Objective: Multicystic encephalomalacia (EMQ) is a pediatric entity where the brain tissue is substituted by cavities of variably sizes.
Patients and methods: Nineteen children diagnosed of EMQ were studied retrospectively. We analyzed the etiology, diagnosis and the clinical and radiological evolution.
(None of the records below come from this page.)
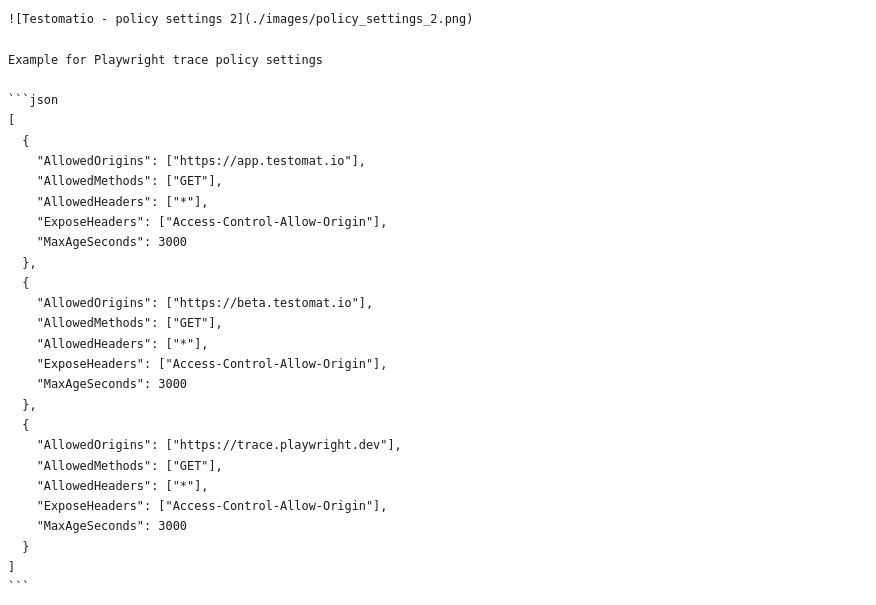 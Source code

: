     ![Testomatio - policy settings 2](./images/policy_settings_2.png)

    Example for Playwright trace policy settings

    ```json
    [
      {
        "AllowedOrigins": ["https://app.testomat.io"],
        "AllowedMethods": ["GET"],
        "AllowedHeaders": ["*"],
        "ExposeHeaders": ["Access-Control-Allow-Origin"],
        "MaxAgeSeconds": 3000
      },
      {
        "AllowedOrigins": ["https://beta.testomat.io"],
        "AllowedMethods": ["GET"],
        "AllowedHeaders": ["*"],
        "ExposeHeaders": ["Access-Control-Allow-Origin"],
        "MaxAgeSeconds": 3000
      },
      {
        "AllowedOrigins": ["https://trace.playwright.dev"],
        "AllowedMethods": ["GET"],
        "AllowedHeaders": ["*"],
        "ExposeHeaders": ["Access-Control-Allow-Origin"],
        "MaxAgeSeconds": 3000
      }
    ]
    ```
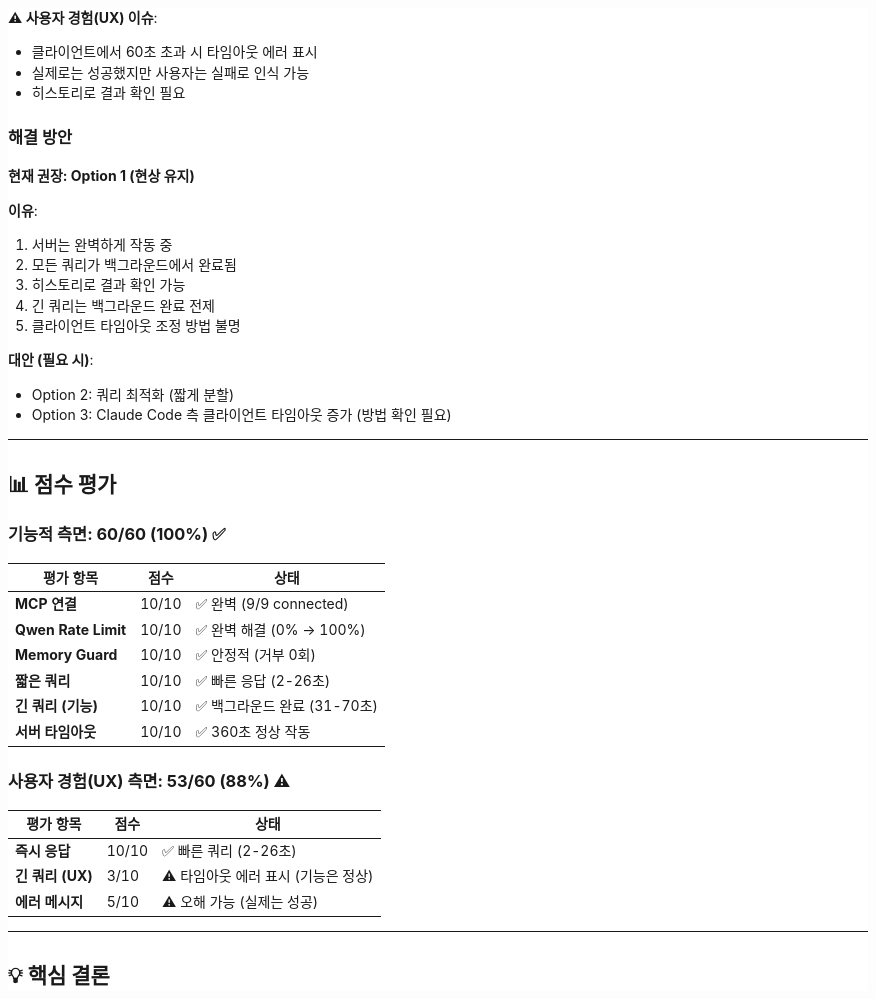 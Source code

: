 **⚠️ 사용자 경험(UX) 이슈**:
- 클라이언트에서 60초 초과 시 타임아웃 에러 표시
- 실제로는 성공했지만 사용자는 실패로 인식 가능
- 히스토리로 결과 확인 필요

### 해결 방안

**현재 권장: Option 1 (현상 유지)**

**이유**:
1. 서버는 완벽하게 작동 중
2. 모든 쿼리가 백그라운드에서 완료됨
3. 히스토리로 결과 확인 가능
4. 긴 쿼리는 백그라운드 완료 전제
5. 클라이언트 타임아웃 조정 방법 불명

**대안 (필요 시)**:
- Option 2: 쿼리 최적화 (짧게 분할)
- Option 3: Claude Code 측 클라이언트 타임아웃 증가 (방법 확인 필요)

---

## 📊 점수 평가

### 기능적 측면: 60/60 (100%) ✅

| 평가 항목 | 점수 | 상태 |
|----------|------|------|
| **MCP 연결** | 10/10 | ✅ 완벽 (9/9 connected) |
| **Qwen Rate Limit** | 10/10 | ✅ 완벽 해결 (0% → 100%) |
| **Memory Guard** | 10/10 | ✅ 안정적 (거부 0회) |
| **짧은 쿼리** | 10/10 | ✅ 빠른 응답 (2-26초) |
| **긴 쿼리 (기능)** | 10/10 | ✅ 백그라운드 완료 (31-70초) |
| **서버 타임아웃** | 10/10 | ✅ 360초 정상 작동 |

### 사용자 경험(UX) 측면: 53/60 (88%) ⚠️

| 평가 항목 | 점수 | 상태 |
|----------|------|------|
| **즉시 응답** | 10/10 | ✅ 빠른 쿼리 (2-26초) |
| **긴 쿼리 (UX)** | 3/10 | ⚠️ 타임아웃 에러 표시 (기능은 정상) |
| **에러 메시지** | 5/10 | ⚠️ 오해 가능 (실제는 성공) |

---

## 💡 핵심 결론
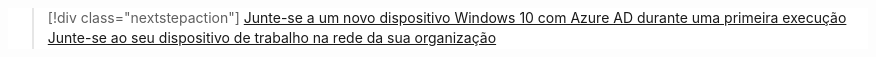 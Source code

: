 > [!div class="nextstepaction"]
> [Junte-se a um novo dispositivo Windows 10 com Azure AD durante uma primeira execução](azuread-joined-devices-frx.md) 
>  [Junte-se ao seu dispositivo de trabalho na rede da sua organização](../user-help/user-help-join-device-on-network.md)


[1]: ./media/azureadjoin-plan/12.png
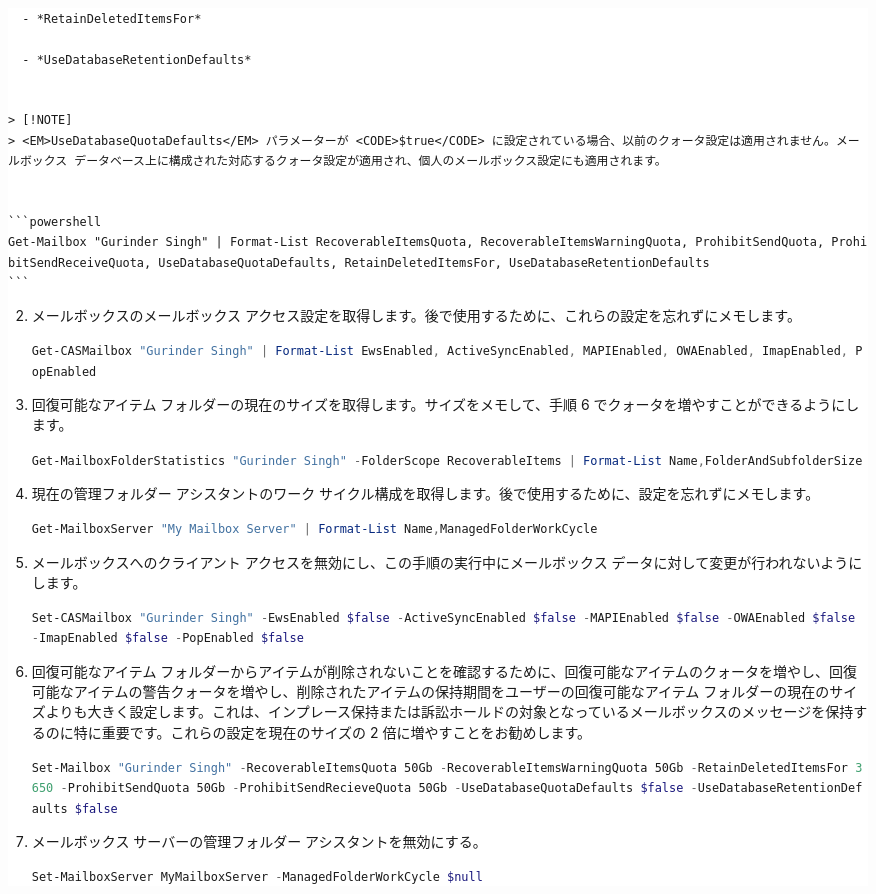       - *RetainDeletedItemsFor*
    
      - *UseDatabaseRetentionDefaults*
    

    > [!NOTE]
    > <EM>UseDatabaseQuotaDefaults</EM> パラメーターが <CODE>$true</CODE> に設定されている場合、以前のクォータ設定は適用されません。メールボックス データベース上に構成された対応するクォータ設定が適用され、個人のメールボックス設定にも適用されます。

    
    ```powershell
    Get-Mailbox "Gurinder Singh" | Format-List RecoverableItemsQuota, RecoverableItemsWarningQuota, ProhibitSendQuota, ProhibitSendReceiveQuota, UseDatabaseQuotaDefaults, RetainDeletedItemsFor, UseDatabaseRetentionDefaults
    ```

2.  メールボックスのメールボックス アクセス設定を取得します。後で使用するために、これらの設定を忘れずにメモします。
    
    ```powershell
    Get-CASMailbox "Gurinder Singh" | Format-List EwsEnabled, ActiveSyncEnabled, MAPIEnabled, OWAEnabled, ImapEnabled, PopEnabled
    ```

3.  回復可能なアイテム フォルダーの現在のサイズを取得します。サイズをメモして、手順 6 でクォータを増やすことができるようにします。
    
    ```powershell
    Get-MailboxFolderStatistics "Gurinder Singh" -FolderScope RecoverableItems | Format-List Name,FolderAndSubfolderSize
    ```

4.  現在の管理フォルダー アシスタントのワーク サイクル構成を取得します。後で使用するために、設定を忘れずにメモします。
    
    ```powershell
    Get-MailboxServer "My Mailbox Server" | Format-List Name,ManagedFolderWorkCycle
    ```

5.  メールボックスへのクライアント アクセスを無効にし、この手順の実行中にメールボックス データに対して変更が行われないようにします。
    
    ```powershell
    Set-CASMailbox "Gurinder Singh" -EwsEnabled $false -ActiveSyncEnabled $false -MAPIEnabled $false -OWAEnabled $false -ImapEnabled $false -PopEnabled $false
    ```

6.  回復可能なアイテム フォルダーからアイテムが削除されないことを確認するために、回復可能なアイテムのクォータを増やし、回復可能なアイテムの警告クォータを増やし、削除されたアイテムの保持期間をユーザーの回復可能なアイテム フォルダーの現在のサイズよりも大きく設定します。これは、インプレース保持または訴訟ホールドの対象となっているメールボックスのメッセージを保持するのに特に重要です。これらの設定を現在のサイズの 2 倍に増やすことをお勧めします。
    
    ```powershell
    Set-Mailbox "Gurinder Singh" -RecoverableItemsQuota 50Gb -RecoverableItemsWarningQuota 50Gb -RetainDeletedItemsFor 3650 -ProhibitSendQuota 50Gb -ProhibitSendRecieveQuota 50Gb -UseDatabaseQuotaDefaults $false -UseDatabaseRetentionDefaults $false
    ```

7.  メールボックス サーバーの管理フォルダー アシスタントを無効にする。
    
    ```powershell
    Set-MailboxServer MyMailboxServer -ManagedFolderWorkCycle $null
    ```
Results: There were three different etiologies: twin pregnancy, 12 cases; perinatal hypoxia, 4 cases; perinatal infection, 1 case; cardiac arrest, 1 case; and 1 patient with multiple embolism of unknown cause. The diagnosis of EMQ was made with cerebral ultrasonography (14 patients), computed tomography (19 patients) and magnetic resonance imaging (5 patients). We stress the utility of cerebral ultrasonography in early and reliable diagnosis of EMQ. The clinical development was unfavorable. We studied the outcome of 15 patients. Two children died. Eleven patients (73%) show severe consequences (mental retardation, microcephaly, spastic tetraplegia, and in 7 children epilepsy). In 2 cases, the radiological development was hydranencephaly. Examination of the 4 remaining children (26.66%) revealed a spastic hemiplegia.
Conclusions: EMQ is a rare disease in childhood and has a very poor outcome, for this reason early diagnosis is very important. To this effect, cerebral ultrasonography is the imaging modality of choice.